[Data excerpts]
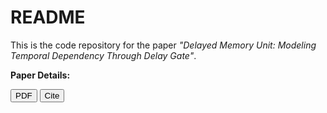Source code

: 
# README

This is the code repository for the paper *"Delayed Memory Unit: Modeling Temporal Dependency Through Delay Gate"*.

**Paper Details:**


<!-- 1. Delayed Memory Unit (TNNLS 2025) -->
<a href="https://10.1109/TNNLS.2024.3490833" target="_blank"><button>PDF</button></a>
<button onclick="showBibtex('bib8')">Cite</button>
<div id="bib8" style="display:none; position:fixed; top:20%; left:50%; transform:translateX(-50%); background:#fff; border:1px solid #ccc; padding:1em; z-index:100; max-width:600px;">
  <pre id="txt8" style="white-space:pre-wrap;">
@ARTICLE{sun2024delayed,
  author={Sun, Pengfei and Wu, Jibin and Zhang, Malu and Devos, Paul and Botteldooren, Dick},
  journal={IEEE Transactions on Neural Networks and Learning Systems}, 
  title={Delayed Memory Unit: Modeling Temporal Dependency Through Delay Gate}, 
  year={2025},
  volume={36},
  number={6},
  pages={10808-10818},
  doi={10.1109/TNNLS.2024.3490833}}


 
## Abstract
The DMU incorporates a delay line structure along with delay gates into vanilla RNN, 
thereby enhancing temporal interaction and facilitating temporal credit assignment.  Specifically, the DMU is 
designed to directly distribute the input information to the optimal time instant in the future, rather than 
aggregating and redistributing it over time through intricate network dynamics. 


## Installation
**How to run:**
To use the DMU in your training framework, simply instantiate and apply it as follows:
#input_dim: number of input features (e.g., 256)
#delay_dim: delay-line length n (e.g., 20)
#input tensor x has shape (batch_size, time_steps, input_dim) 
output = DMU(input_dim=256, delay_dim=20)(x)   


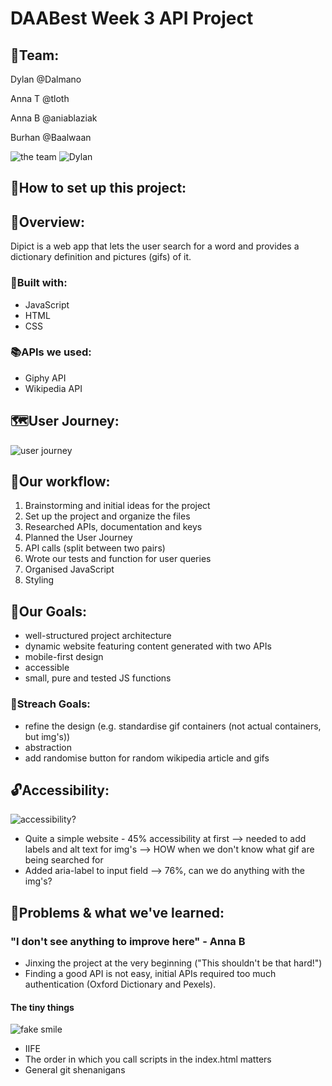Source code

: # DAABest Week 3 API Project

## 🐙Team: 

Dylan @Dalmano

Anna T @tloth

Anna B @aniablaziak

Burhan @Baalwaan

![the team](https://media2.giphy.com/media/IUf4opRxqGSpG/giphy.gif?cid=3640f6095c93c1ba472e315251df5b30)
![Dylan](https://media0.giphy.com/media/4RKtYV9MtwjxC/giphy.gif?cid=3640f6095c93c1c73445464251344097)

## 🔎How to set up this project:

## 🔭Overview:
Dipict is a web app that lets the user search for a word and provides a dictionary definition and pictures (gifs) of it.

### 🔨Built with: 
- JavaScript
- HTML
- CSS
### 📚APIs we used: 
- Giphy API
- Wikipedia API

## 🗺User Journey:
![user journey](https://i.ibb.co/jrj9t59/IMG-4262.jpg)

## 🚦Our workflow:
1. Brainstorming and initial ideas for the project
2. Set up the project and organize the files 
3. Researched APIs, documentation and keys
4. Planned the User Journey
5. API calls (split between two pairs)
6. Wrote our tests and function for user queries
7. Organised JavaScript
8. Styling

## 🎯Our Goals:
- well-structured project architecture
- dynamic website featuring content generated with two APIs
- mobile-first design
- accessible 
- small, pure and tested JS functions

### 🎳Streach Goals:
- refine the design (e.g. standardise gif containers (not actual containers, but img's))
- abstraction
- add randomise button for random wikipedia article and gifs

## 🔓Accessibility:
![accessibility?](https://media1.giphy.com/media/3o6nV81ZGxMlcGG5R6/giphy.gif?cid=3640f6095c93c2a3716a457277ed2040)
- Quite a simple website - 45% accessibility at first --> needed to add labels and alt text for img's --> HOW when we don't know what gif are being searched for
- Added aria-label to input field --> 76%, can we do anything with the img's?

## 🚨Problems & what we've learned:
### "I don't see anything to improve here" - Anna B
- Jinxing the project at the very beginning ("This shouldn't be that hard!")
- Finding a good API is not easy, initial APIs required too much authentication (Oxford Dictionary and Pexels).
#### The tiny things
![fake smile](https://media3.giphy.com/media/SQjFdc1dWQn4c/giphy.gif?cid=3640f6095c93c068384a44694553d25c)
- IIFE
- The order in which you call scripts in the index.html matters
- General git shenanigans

§ **Exercise prompt**
Across the entries above, how many lines contain "with"? Provide only the count.

§ **Reply to the task**
4